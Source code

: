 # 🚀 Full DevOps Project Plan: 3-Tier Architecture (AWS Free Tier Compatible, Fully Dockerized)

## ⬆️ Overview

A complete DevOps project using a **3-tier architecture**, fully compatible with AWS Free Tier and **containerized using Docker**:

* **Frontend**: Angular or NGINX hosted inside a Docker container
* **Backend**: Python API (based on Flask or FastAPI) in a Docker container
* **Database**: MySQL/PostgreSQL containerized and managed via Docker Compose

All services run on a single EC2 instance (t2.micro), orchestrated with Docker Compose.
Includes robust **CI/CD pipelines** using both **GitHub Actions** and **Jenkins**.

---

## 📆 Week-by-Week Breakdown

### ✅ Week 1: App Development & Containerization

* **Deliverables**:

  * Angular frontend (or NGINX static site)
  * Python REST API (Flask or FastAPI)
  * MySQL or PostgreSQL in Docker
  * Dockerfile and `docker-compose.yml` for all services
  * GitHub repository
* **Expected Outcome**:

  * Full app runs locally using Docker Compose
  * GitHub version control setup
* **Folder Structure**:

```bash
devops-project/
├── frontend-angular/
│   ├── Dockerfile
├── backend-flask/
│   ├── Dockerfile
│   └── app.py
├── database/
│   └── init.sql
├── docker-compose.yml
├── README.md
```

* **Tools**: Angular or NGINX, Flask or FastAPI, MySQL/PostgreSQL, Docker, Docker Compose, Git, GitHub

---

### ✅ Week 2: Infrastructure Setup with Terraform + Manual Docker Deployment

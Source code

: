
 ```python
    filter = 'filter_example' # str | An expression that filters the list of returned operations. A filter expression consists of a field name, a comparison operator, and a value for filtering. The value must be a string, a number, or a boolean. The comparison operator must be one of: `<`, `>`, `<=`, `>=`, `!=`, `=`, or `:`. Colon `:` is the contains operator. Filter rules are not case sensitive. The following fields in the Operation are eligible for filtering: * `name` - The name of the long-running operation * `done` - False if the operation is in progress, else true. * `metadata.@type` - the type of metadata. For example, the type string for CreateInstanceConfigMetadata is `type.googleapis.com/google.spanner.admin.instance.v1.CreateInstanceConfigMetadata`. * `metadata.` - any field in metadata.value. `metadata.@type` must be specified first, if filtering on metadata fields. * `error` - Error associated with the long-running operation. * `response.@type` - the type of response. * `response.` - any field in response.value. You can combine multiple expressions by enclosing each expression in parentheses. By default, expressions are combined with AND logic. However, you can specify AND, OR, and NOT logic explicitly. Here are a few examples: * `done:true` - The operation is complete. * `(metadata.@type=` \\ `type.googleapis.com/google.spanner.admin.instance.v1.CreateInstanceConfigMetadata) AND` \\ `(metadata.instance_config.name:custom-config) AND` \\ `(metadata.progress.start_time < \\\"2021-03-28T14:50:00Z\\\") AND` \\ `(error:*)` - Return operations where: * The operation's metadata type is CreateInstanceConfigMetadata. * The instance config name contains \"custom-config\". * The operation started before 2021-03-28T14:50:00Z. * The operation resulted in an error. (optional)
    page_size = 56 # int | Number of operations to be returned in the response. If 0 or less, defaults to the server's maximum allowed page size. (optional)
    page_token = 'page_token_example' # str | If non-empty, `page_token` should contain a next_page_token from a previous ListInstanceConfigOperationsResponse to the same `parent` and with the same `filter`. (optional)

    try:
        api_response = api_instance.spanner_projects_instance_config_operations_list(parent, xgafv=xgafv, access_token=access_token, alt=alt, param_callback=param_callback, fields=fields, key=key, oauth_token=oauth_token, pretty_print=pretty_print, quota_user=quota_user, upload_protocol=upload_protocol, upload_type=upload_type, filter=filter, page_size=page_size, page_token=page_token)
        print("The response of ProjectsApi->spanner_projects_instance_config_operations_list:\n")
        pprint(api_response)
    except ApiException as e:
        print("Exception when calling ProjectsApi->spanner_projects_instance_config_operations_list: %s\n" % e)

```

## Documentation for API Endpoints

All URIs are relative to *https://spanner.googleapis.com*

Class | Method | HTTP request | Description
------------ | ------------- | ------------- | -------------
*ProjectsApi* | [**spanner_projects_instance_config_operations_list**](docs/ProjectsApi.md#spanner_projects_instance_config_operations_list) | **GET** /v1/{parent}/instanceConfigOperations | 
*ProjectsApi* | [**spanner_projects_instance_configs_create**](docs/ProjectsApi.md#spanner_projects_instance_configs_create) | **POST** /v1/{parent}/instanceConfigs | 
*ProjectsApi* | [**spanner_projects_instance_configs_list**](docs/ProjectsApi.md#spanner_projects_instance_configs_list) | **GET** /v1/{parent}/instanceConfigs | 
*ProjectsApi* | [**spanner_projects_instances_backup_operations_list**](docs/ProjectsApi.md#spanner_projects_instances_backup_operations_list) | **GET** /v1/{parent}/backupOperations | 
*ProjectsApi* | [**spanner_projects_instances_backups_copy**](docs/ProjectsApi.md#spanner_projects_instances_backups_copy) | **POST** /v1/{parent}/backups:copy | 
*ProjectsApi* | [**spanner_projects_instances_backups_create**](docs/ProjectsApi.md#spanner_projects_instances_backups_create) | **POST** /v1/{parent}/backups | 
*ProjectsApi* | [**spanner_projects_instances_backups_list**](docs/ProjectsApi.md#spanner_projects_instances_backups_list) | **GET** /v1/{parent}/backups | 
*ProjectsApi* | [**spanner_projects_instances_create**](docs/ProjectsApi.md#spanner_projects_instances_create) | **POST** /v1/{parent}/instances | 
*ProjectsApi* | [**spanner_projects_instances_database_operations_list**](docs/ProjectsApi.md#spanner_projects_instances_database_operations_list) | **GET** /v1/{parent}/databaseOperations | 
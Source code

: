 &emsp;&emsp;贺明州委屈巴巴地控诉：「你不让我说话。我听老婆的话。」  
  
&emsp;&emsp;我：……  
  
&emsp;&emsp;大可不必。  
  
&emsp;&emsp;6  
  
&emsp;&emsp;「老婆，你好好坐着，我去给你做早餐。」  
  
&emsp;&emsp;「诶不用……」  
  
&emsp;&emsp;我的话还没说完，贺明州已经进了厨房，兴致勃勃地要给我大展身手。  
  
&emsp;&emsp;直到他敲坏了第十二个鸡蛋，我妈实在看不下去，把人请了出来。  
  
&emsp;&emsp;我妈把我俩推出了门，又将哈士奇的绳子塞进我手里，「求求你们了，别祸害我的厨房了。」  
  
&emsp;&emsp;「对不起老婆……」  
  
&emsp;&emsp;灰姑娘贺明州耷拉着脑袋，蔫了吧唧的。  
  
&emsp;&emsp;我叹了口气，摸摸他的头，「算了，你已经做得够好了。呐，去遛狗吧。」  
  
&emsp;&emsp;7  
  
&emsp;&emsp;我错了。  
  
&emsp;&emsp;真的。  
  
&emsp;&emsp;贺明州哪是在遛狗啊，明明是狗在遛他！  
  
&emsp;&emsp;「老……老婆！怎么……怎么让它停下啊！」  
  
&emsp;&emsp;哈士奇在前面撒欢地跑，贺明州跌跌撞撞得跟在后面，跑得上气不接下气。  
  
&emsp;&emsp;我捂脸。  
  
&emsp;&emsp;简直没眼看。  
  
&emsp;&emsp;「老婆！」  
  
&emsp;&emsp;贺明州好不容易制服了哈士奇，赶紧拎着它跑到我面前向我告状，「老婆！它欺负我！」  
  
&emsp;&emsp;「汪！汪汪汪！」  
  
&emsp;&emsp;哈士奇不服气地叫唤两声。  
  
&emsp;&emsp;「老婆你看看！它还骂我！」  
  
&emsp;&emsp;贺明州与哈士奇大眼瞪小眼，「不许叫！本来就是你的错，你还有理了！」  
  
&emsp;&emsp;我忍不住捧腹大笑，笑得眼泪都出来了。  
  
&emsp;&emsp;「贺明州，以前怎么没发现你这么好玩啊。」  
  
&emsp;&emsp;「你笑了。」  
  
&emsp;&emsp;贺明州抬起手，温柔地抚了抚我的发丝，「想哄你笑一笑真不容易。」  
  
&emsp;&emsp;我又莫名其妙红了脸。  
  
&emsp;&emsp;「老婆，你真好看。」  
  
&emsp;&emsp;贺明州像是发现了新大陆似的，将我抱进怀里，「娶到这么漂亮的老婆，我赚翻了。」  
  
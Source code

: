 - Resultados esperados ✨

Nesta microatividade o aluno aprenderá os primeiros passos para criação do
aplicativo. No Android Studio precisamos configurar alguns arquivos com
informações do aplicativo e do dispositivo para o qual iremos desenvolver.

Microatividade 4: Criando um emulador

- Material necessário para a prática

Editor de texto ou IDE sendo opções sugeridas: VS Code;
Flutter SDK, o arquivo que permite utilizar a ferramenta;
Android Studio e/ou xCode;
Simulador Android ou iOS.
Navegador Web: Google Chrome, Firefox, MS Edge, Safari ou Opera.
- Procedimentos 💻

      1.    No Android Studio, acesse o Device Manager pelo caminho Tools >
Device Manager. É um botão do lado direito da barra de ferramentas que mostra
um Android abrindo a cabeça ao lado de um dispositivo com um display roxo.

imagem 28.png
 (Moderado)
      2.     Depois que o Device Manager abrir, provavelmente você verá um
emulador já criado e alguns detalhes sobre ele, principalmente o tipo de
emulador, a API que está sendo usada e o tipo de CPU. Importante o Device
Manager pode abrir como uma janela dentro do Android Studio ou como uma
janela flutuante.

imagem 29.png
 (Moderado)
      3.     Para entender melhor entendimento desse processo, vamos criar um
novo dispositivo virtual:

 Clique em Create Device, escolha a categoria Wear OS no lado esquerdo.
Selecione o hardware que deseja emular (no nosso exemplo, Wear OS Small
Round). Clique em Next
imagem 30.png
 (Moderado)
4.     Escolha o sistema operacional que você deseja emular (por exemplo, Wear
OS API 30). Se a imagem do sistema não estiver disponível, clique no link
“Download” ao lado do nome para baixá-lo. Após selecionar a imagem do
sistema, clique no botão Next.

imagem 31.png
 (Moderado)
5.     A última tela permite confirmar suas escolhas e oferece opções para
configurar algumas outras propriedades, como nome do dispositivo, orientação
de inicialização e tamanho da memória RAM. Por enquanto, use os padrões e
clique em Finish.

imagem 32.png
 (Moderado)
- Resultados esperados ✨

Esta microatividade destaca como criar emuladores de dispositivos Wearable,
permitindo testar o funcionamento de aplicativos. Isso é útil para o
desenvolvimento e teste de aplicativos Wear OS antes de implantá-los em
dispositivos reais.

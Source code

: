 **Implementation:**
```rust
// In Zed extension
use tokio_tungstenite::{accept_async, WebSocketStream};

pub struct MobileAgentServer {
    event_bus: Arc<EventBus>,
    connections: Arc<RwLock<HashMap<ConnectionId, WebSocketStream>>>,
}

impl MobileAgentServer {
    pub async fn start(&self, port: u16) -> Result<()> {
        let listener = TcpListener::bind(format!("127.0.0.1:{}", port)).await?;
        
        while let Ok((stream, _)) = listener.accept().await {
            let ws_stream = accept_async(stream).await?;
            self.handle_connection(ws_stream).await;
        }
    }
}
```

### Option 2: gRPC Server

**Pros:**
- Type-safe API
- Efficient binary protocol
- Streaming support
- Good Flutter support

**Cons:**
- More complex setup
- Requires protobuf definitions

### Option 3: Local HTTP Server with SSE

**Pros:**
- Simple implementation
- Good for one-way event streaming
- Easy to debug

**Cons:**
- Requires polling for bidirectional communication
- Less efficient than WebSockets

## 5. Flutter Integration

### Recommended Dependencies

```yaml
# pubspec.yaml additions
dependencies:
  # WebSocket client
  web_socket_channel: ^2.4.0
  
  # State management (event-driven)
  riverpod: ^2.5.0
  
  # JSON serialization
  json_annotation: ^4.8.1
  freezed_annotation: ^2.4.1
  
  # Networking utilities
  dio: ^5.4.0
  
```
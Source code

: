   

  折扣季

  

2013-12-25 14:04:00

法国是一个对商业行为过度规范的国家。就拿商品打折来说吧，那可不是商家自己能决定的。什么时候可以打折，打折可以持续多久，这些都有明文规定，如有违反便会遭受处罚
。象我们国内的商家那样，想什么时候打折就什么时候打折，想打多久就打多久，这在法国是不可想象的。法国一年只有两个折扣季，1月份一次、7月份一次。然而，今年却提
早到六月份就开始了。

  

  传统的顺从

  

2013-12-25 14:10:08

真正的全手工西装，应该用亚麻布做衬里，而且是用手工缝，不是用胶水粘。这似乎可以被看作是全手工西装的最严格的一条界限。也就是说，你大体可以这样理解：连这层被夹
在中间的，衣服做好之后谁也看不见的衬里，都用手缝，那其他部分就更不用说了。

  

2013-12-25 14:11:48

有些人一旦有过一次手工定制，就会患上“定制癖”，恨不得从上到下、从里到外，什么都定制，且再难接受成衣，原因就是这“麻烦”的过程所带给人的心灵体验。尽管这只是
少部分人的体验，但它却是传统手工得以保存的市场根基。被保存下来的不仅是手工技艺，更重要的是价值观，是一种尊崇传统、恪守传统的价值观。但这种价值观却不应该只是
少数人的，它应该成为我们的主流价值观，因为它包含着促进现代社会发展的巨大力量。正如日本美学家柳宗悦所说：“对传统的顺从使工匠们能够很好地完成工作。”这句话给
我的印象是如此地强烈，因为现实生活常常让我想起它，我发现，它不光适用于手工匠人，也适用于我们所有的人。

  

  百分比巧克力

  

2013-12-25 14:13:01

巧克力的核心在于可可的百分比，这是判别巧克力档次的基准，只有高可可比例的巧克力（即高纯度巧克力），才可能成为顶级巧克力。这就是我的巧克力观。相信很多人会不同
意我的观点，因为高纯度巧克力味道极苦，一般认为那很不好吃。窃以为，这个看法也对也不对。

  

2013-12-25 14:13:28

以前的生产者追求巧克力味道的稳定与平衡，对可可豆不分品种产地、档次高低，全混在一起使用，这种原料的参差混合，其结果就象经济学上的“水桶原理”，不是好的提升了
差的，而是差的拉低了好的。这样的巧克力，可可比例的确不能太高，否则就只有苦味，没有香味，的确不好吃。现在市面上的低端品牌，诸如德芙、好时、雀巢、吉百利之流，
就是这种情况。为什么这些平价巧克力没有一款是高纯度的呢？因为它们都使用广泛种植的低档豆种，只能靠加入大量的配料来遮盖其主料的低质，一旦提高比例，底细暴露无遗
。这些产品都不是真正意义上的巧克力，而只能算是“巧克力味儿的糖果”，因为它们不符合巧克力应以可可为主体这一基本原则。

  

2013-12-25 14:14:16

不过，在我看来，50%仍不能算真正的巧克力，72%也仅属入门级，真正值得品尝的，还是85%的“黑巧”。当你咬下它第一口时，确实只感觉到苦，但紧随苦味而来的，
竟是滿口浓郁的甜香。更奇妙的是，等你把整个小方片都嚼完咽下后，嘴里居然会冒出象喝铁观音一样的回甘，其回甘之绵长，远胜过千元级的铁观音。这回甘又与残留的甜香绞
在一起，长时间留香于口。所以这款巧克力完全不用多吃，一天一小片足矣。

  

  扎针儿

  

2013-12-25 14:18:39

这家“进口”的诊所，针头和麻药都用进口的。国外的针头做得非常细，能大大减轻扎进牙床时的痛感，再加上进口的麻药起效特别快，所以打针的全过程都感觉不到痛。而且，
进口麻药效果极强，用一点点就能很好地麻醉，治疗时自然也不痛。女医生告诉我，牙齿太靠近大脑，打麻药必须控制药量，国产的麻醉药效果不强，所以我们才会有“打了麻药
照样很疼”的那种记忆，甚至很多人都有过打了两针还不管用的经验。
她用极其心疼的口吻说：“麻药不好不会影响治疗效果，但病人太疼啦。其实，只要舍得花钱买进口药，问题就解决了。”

■ ■ ■ ■

Your goal: Write only the number of lines in the listing that hold the word "Resultados".

Your solution: 2